October 14, 2014

At long last, a pair of high-waisted woolen trousers

I'm closing in on the last quarter of year 3 in the No Buying Clothes challenge, and my set of wearable clothing continues to diminish. I have been in dire need of trousers for almost two years, but recently my last two sets of frankenpants (made from sewn together pieces of about 5 pairs) have started to disintegrate beyond even my ability to wear them. They have numerous big rips and are about as thick as tissue paper in most places. I have to be very careful not to make sudden motions when I wear them. Luckily I have lost a little weight recently, which opened up some additional shirts from my old clothing archive, but did nothing to help with pants.
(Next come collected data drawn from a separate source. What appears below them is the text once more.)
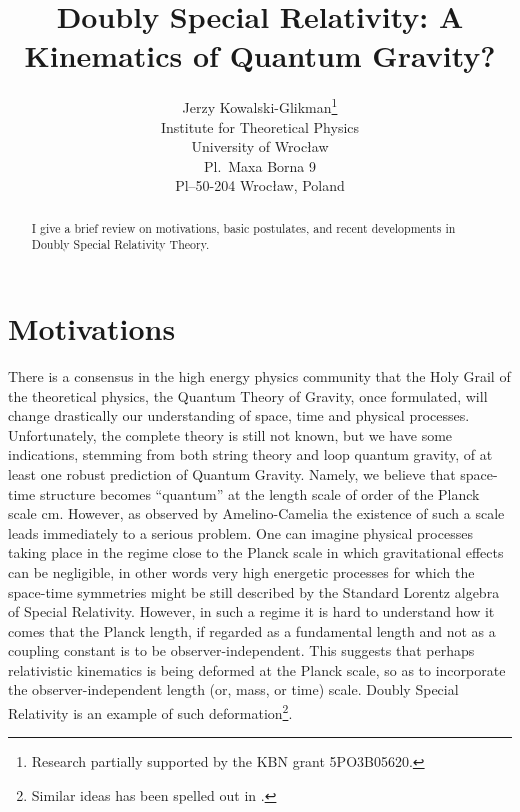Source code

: \documentclass[a4paper,a4paper]{article}
\begin{document}
\title{Doubly Special Relativity: A Kinematics of Quantum Gravity?}

\author{Jerzy Kowalski-Glikman\footnote{Research  partially supported
by the    KBN grant 5PO3B05620.}\\Institute for Theoretical
Physics\\ University of Wroc\l{}aw\\ Pl.\ Maxa Borna 9\\
Pl--50-204 Wroc\l{}aw, Poland}

\maketitle

\begin{abstract}
  I give a brief review on motivations, basic postulates, and recent developments in Doubly Special Relativity Theory.
\end{abstract}



\section{Motivations}

There is a consensus in the high energy physics community that the Holy Grail of the theoretical physics, the Quantum Theory of Gravity, once formulated, will change drastically our understanding of space, time and physical processes. Unfortunately, the complete theory is still not known, but we have some indications, stemming from both string theory and loop quantum gravity, of at least one robust prediction of Quantum Gravity. Namely, we believe that space-time structure becomes ``quantum'' at the length scale of order of the Planck scale \coordHE{} cm. However, as observed by Amelino-Camelia \cite{gac} the existence of such a scale leads immediately to a serious problem. One can imagine physical processes taking place in the regime close to the Planck scale in which gravitational effects can be negligible, in other words very high energetic processes for which the space-time symmetries might be still described by the Standard Lorentz algebra of Special Relativity. However, in such a regime it is hard to understand how it comes that the Planck length, if regarded as a fundamental length and not as a coupling constant is to be observer-independent. This suggests that perhaps relativistic kinematics is being deformed at the Planck scale, so as to incorporate the observer-independent length (or, mass, or time) scale. Doubly Special Relativity is an example of such deformation\footnote{Similar ideas has been spelled out in \cite{ahluwalia}.}.
\end{document}
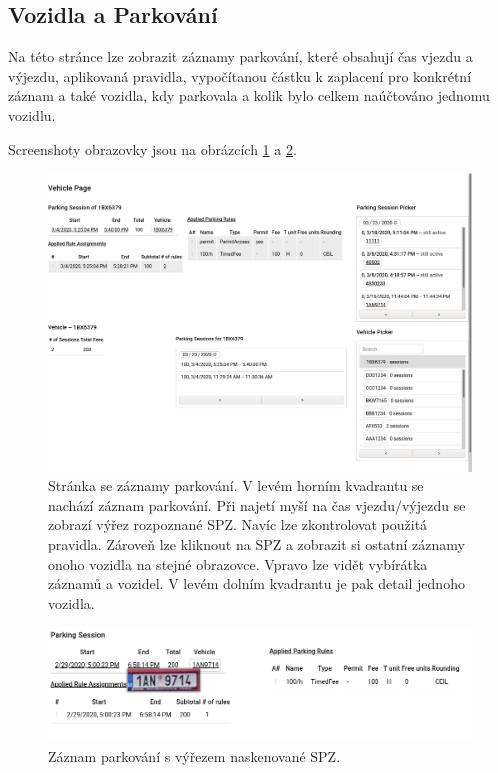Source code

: \subsection{Vozidla a Parkování}

\noindent
Na této stránce lze zobrazit záznamy parkování, které obsahují čas vjezdu a výjezdu,
aplikovaná pravidla, vypočítanou částku k zaplacení pro konkrétní záznam a také vozidla,
kdy parkovala a kolik bylo celkem naúčtováno jednomu vozidlu.

Screenshoty obrazovky jsou na obrázcích \ref{fig:page_vehicles1} a \ref{fig:page_vehicles2}.

\begin{figure}[htb!] \centering
  \includegraphics[width=145mm]{../img/page_vehicles1.png}
  \caption[Stránka se záznamy parkování.]{Stránka se záznamy parkování. V levém horním kvadrantu
  se nachází záznam parkování. Při najetí myší na čas vjezdu/výjezdu se zobrazí výřez rozpoznané SPZ.
  Navíc lze zkontrolovat použitá pravidla.
  Zároveň lze kliknout na SPZ a zobrazit si ostatní záznamy onoho vozidla na stejné obrazovce.
  Vpravo lze vidět vybírátka záznamů a vozidel. V levém dolním kvadrantu je pak detail jednoho
  vozidla.}
  \label{fig:page_vehicles1}
\end{figure}

\begin{figure}[htb!] \centering
  \includegraphics[width=145mm]{../img/page_vehicles2.png}
  \caption[Záznam parkování.]{Záznam parkování s výřezem naskenované SPZ.}
  \label{fig:page_vehicles2}
\end{figure}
I have in fact been working on a pair of wool trousers for about two years now, and almost had them done last spring, just in time for the onset of hot weather. I couldn't imagine wearing spiffy wool pants around with my usual old t shirts, so I concluded I had to sew up a white dress shirt and suspenders to go with the pants. This of course delayed the project further, but now it is finally done. I just need to make about 5 more sets and my wardrobe will be in much better shape...

My dream was to wear incredibly high waisted wool pants held up with braces. To start out, I drafted up two patterns. One was a draft along from atailormadeit using a historic draft for trousers. The other was for Classic Trousers from Metric Pattern Cutting for Menswear.

I cut up an old duvet cover and made a muslin from the Classic Trousers pattern I had done. The waist ended up too low on me.

But otherwise it seemed wearable,

so I tried to bring the height of the waist up in the pattern without changing much else, i.e. jacking up the body rise to an outlandish value.

Next I cut my pre-washed wool fabric. Unfortunately I can't remember where this fabric came from, but it has been in my stash for a while. Probably from Fabric.com. It is very soft and comfortable, despite being wool, so maybe it is part cashmere; I know I have bought some cashmere/wool blend fabric and put it in the stack. Every time I work with high quality wool, I remember what a pleasure it is. It just shapes and presses so beautifully under the steam of my iron. Mmmmm.

I mostly lined the edges with Hug Snug binding, as described here.

For pocket bags and other inner fabric I used some scraps of white cotton/linen blend.

With the high rise waist, it seemed a long way for the pocket to go up all the way to the waist, so I made them mousebite style with the pocket edge returning to the outseam. In retrospect, the openings are a mite small, so maybe I ought to have taken up to the waist after all or at least made the opening bigger. Also the pocket bags are too small. And even though I understitched the seam, the lining fabric turns out a little at the pocket edges and is visible.

I made back pocket bags to catch in the waist of the pants during construction, and figured I could add some welt pockets back there later on. So far I have not gone through with that since now that I am wearing these trousers I am gun shy on putting slashes into the bum for fear of messing them up.

The fly is button down, with a inner button strap, and a hook and bar. Fly construction is straight out of Making Trousers, by David Coffin Page.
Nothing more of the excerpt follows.